## Work item
Write an exact copy of the entries below that leaves out all pictures.
[Start of section]
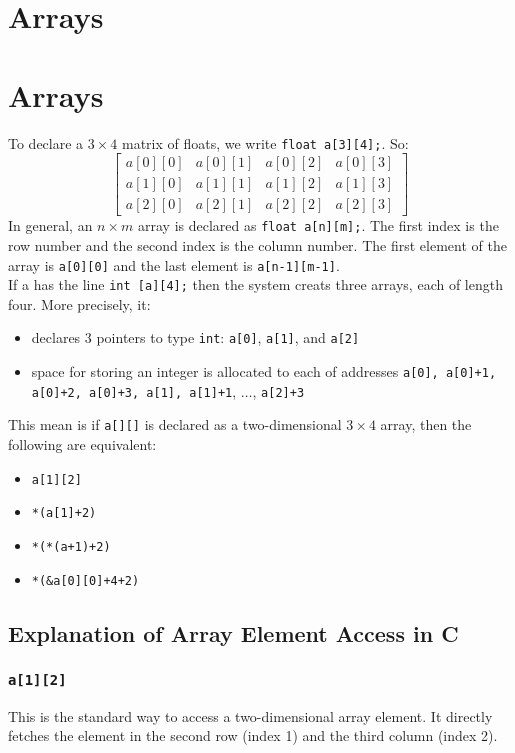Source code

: \documentclass[a4paper, 10pt]{article}
\begin{document}
\section{Arrays}
\section{Arrays}
To declare a $3 \times 4$ matrix of floats, we write \texttt{float a[3][4];}. So:
$$\begin{bmatrix}
        a[0][0] & a[0][1] & a[0][2] & a[0][3] \\
        a[1][0] & a[1][1] & a[1][2] & a[1][3] \\
        a[2][0] & a[2][1] & a[2][2] & a[2][3]
    \end{bmatrix}
$$
In general, an $n \times m$ array is declared as \texttt{float a[n][m];}. The first index is the row number and the second index is the column number. The first element of the array is \texttt{a[0][0]} and the last element is \texttt{a[n-1][m-1]}. \\[2ex]
If a has the line \texttt{int [a][4];} then the system creats three arrays, each of length four. More precisely, it:
\begin{itemize}
    \item declares 3 pointers to type \texttt{int}: \texttt{a[0]}, \texttt{a[1]}, and \texttt{a[2]}
    \item space for storing an integer is allocated to each of addresses \texttt{a[0], a[0]+1, a[0]+2, a[0]+3, a[1], a[1]+1}, $\dots$, \texttt{a[2]+3}
\end{itemize}
This mean is if \texttt{a[][]} is declared as a two-dimensional $3 \times 4$ array, then the following are equivalent:
\begin{itemize}
    \item \texttt{a[1][2]}
    \item \texttt{*(a[1]+2)}
    \item \texttt{*(*(a+1)+2)}
    \item \texttt{*(\&a[0][0]+4+2)}
\end{itemize}
\pagebreak
\subsection{Explanation of Array Element Access in C}

\subsubsection*{\texttt{a[1][2]}}
This is the standard way to access a two-dimensional array element. It directly fetches the element in the second row (index 1) and the third column (index 2).
\end{document}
[End of section]
## Completed task
Source code

: \documentclass[a4paper, 10pt]{article}
\begin{document}
\section{Arrays}
\section{Arrays}
To declare a $3 \times 4$ matrix of floats, we write \texttt{float a[3][4];}. So:
$$\begin{bmatrix}
        a[0][0] & a[0][1] & a[0][2] & a[0][3] \\
        a[1][0] & a[1][1] & a[1][2] & a[1][3] \\
        a[2][0] & a[2][1] & a[2][2] & a[2][3]
    \end{bmatrix}
$$
In general, an $n \times m$ array is declared as \texttt{float a[n][m];}. The first index is the row number and the second index is the column number. The first element of the array is \texttt{a[0][0]} and the last element is \texttt{a[n-1][m-1]}. \\[2ex]
If a has the line \texttt{int [a][4];} then the system creats three arrays, each of length four. More precisely, it:
\begin{itemize}
    \item declares 3 pointers to type \texttt{int}: \texttt{a[0]}, \texttt{a[1]}, and \texttt{a[2]}
    \item space for storing an integer is allocated to each of addresses \texttt{a[0], a[0]+1, a[0]+2, a[0]+3, a[1], a[1]+1}, $\dots$, \texttt{a[2]+3}
\end{itemize}
This mean is if \texttt{a[][]} is declared as a two-dimensional $3 \times 4$ array, then the following are equivalent:
\begin{itemize}
    \item \texttt{a[1][2]}
    \item \texttt{*(a[1]+2)}
    \item \texttt{*(*(a+1)+2)}
    \item \texttt{*(\&a[0][0]+4+2)}
\end{itemize}
\pagebreak
\subsection{Explanation of Array Element Access in C}

\subsubsection*{\texttt{a[1][2]}}
This is the standard way to access a two-dimensional array element. It directly fetches the element in the second row (index 1) and the third column (index 2).
\end{document}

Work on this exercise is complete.